## Divide-and-Concatenate: An Architecture Level Optimization Technique for Universal Hash Functions

Bo Yang Ramesh Karri ECE Department

Polytechnic University, Brooklyn, NY, 11201 yangbo@photon.poly.edu, ramesh@india.poly.edu

David A. McGrew Cisco Systems, Inc. San Jose, CA 95134 mcgrew@cisco.com

### **ABSTRACT**

We present an architecture optimization technique called divideand-concatenate for universal hash functions. The area of a multiplier increases quadratically and its speed increases gradually with the operand size and two universal hash functions are equivalent if they have the same collision probability property. Based on these observations, the divide-and-concatenate approach divides a 2w-bit data path (with collision probability 2<sup>-2w</sup>) into two w-bit data paths (each with collision probability 2<sup>-w</sup>), applies one message word to these two w-bit data paths and concatenates their results to construct an equivalent 2w-bit data path (with collision probability 2<sup>-2w</sup>). We demonstrate this technique on Linear Congruential Hash (LCH) family. When compared to the 100% overhead associated with duplicating a straightforward 32bit LCH data path, the divide-and-concatenate approach that uses four equivalent 8-bit data paths yields a 101% increase in throughput with only 52% hardware overhead.
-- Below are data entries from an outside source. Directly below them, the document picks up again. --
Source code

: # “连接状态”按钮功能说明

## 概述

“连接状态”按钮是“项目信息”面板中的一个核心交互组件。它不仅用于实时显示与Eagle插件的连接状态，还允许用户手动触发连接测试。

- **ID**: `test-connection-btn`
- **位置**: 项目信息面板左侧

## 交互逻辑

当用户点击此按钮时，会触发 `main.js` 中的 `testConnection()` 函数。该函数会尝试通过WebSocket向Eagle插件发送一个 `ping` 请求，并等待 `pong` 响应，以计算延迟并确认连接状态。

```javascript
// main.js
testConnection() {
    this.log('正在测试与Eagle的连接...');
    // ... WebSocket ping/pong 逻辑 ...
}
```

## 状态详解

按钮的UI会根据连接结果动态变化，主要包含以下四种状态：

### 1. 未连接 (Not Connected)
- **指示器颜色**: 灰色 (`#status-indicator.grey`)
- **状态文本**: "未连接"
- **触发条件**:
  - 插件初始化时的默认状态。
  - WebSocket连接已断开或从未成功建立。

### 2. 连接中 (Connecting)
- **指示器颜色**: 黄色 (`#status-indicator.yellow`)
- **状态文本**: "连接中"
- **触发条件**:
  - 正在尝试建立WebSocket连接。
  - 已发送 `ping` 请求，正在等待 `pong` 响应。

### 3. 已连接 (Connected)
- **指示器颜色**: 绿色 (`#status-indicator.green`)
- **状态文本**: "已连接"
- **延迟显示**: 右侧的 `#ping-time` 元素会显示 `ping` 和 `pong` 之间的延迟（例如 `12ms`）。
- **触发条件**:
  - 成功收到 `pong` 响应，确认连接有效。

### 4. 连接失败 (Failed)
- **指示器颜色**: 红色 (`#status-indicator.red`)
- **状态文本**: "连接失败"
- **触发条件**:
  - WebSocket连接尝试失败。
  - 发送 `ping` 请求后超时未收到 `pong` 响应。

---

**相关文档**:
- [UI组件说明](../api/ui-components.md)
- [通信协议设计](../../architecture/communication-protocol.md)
### **Categories and Subject Descriptors**

B.2.4 [High-Speed Arithmetic]: Cost/performance

### **General Terms**

Design, Performance, Experimentation

### 1. INTRODUCTION

A hash function converts an input from a large domain into an output in a small range (the hash value). Hash functions have a wide range of applications in computing communications and networking. In database and web search engines we can speed up the lookup of a record by using hash value as an index. In cryptography, keyed hash functions are used as message authentication codes. MD5 [1] and SHA-1 [1] are two popular hash algorithms. These hash algorithms are iterative; the current computation step depends on the result of the previous step. So they yield moderate throughput [2]. Recently, hash functions such as MMH [2] and TMMH [3] have been designed to exploit architectural support for multiplication in modern processors.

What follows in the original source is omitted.